◆ **WHAT NEEDS TO BE DONE**:
Restate the following entries exactly, including every line.

Saved entries

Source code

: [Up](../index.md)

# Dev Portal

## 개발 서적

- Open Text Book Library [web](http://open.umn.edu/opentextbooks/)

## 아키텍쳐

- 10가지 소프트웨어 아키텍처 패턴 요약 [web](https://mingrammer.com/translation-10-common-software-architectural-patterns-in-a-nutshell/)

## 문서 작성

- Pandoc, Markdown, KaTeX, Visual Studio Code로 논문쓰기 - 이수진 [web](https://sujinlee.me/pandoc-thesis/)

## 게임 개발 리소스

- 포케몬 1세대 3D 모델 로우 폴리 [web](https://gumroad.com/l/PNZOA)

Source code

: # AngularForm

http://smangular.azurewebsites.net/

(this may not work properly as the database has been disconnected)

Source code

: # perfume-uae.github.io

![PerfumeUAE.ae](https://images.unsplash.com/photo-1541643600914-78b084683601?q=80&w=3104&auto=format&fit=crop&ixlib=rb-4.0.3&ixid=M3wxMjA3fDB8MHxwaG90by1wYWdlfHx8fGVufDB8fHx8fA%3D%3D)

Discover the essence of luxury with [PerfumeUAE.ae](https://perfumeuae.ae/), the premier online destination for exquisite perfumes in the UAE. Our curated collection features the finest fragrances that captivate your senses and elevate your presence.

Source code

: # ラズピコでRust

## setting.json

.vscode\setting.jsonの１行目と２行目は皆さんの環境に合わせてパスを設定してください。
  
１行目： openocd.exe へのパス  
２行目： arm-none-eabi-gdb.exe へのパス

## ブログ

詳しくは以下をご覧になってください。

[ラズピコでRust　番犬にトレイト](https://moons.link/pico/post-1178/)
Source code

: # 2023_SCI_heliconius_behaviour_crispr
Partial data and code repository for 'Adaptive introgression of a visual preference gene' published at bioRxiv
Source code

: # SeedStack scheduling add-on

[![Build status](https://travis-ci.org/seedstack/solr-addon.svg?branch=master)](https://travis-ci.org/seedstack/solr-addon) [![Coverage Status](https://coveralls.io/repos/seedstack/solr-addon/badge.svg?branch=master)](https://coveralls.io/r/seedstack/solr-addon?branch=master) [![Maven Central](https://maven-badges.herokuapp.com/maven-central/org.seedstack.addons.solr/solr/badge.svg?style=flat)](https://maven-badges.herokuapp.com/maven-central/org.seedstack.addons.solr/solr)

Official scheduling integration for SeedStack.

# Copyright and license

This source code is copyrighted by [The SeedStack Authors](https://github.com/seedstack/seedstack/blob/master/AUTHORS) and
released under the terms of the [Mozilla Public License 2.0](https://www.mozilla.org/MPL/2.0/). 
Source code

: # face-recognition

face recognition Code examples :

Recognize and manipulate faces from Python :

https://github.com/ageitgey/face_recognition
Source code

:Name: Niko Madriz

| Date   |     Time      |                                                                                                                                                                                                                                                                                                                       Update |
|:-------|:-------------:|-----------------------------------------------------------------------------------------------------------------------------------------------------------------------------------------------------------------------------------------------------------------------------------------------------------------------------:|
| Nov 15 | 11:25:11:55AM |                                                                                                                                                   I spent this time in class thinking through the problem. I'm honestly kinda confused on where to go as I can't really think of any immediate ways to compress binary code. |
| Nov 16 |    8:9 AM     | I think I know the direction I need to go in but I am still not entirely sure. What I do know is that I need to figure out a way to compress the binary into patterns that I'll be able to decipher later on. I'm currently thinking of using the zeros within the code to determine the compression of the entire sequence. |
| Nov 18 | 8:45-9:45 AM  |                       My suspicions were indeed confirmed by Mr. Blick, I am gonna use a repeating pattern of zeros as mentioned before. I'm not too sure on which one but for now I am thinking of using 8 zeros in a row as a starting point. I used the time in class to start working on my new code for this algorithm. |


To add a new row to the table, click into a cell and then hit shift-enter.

◆ **RESULT OF THIS TASK**:
Source code

: [Up](../index.md)

# Dev Portal

## 개발 서적

- Open Text Book Library [web](http://open.umn.edu/opentextbooks/)

## 아키텍쳐

- 10가지 소프트웨어 아키텍처 패턴 요약 [web](https://mingrammer.com/translation-10-common-software-architectural-patterns-in-a-nutshell/)

## 문서 작성

- Pandoc, Markdown, KaTeX, Visual Studio Code로 논문쓰기 - 이수진 [web](https://sujinlee.me/pandoc-thesis/)

## 게임 개발 리소스

- 포케몬 1세대 3D 모델 로우 폴리 [web](https://gumroad.com/l/PNZOA)

Source code

: # AngularForm

http://smangular.azurewebsites.net/

(this may not work properly as the database has been disconnected)

Source code

: # perfume-uae.github.io

![PerfumeUAE.ae](https://images.unsplash.com/photo-1541643600914-78b084683601?q=80&w=3104&auto=format&fit=crop&ixlib=rb-4.0.3&ixid=M3wxMjA3fDB8MHxwaG90by1wYWdlfHx8fGVufDB8fHx8fA%3D%3D)

Discover the essence of luxury with [PerfumeUAE.ae](https://perfumeuae.ae/), the premier online destination for exquisite perfumes in the UAE. Our curated collection features the finest fragrances that captivate your senses and elevate your presence.

Source code

: # ラズピコでRust

## setting.json

.vscode\setting.jsonの１行目と２行目は皆さんの環境に合わせてパスを設定してください。
  
１行目： openocd.exe へのパス  
２行目： arm-none-eabi-gdb.exe へのパス

## ブログ

詳しくは以下をご覧になってください。

[ラズピコでRust　番犬にトレイト](https://moons.link/pico/post-1178/)
Source code

: # 2023_SCI_heliconius_behaviour_crispr
Partial data and code repository for 'Adaptive introgression of a visual preference gene' published at bioRxiv
Source code

: # SeedStack scheduling add-on

[![Build status](https://travis-ci.org/seedstack/solr-addon.svg?branch=master)](https://travis-ci.org/seedstack/solr-addon) [![Coverage Status](https://coveralls.io/repos/seedstack/solr-addon/badge.svg?branch=master)](https://coveralls.io/r/seedstack/solr-addon?branch=master) [![Maven Central](https://maven-badges.herokuapp.com/maven-central/org.seedstack.addons.solr/solr/badge.svg?style=flat)](https://maven-badges.herokuapp.com/maven-central/org.seedstack.addons.solr/solr)

Official scheduling integration for SeedStack.

# Copyright and license

This source code is copyrighted by [The SeedStack Authors](https://github.com/seedstack/seedstack/blob/master/AUTHORS) and
released under the terms of the [Mozilla Public License 2.0](https://www.mozilla.org/MPL/2.0/). 
Source code

: # face-recognition

face recognition Code examples :

Recognize and manipulate faces from Python :

https://github.com/ageitgey/face_recognition
Source code

:Name: Niko Madriz

| Date   |     Time      |                                                                                                                                                                                                                                                                                                                       Update |
|:-------|:-------------:|-----------------------------------------------------------------------------------------------------------------------------------------------------------------------------------------------------------------------------------------------------------------------------------------------------------------------------:|
| Nov 15 | 11:25:11:55AM |                                                                                                                                                   I spent this time in class thinking through the problem. I'm honestly kinda confused on where to go as I can't really think of any immediate ways to compress binary code. |
| Nov 16 |    8:9 AM     | I think I know the direction I need to go in but I am still not entirely sure. What I do know is that I need to figure out a way to compress the binary into patterns that I'll be able to decipher later on. I'm currently thinking of using the zeros within the code to determine the compression of the entire sequence. |
| Nov 18 | 8:45-9:45 AM  |                       My suspicions were indeed confirmed by Mr. Blick, I am gonna use a repeating pattern of zeros as mentioned before. I'm not too sure on which one but for now I am thinking of using 8 zeros in a row as a starting point. I used the time in class to start working on my new code for this algorithm. |


To add a new row to the table, click into a cell and then hit shift-enter.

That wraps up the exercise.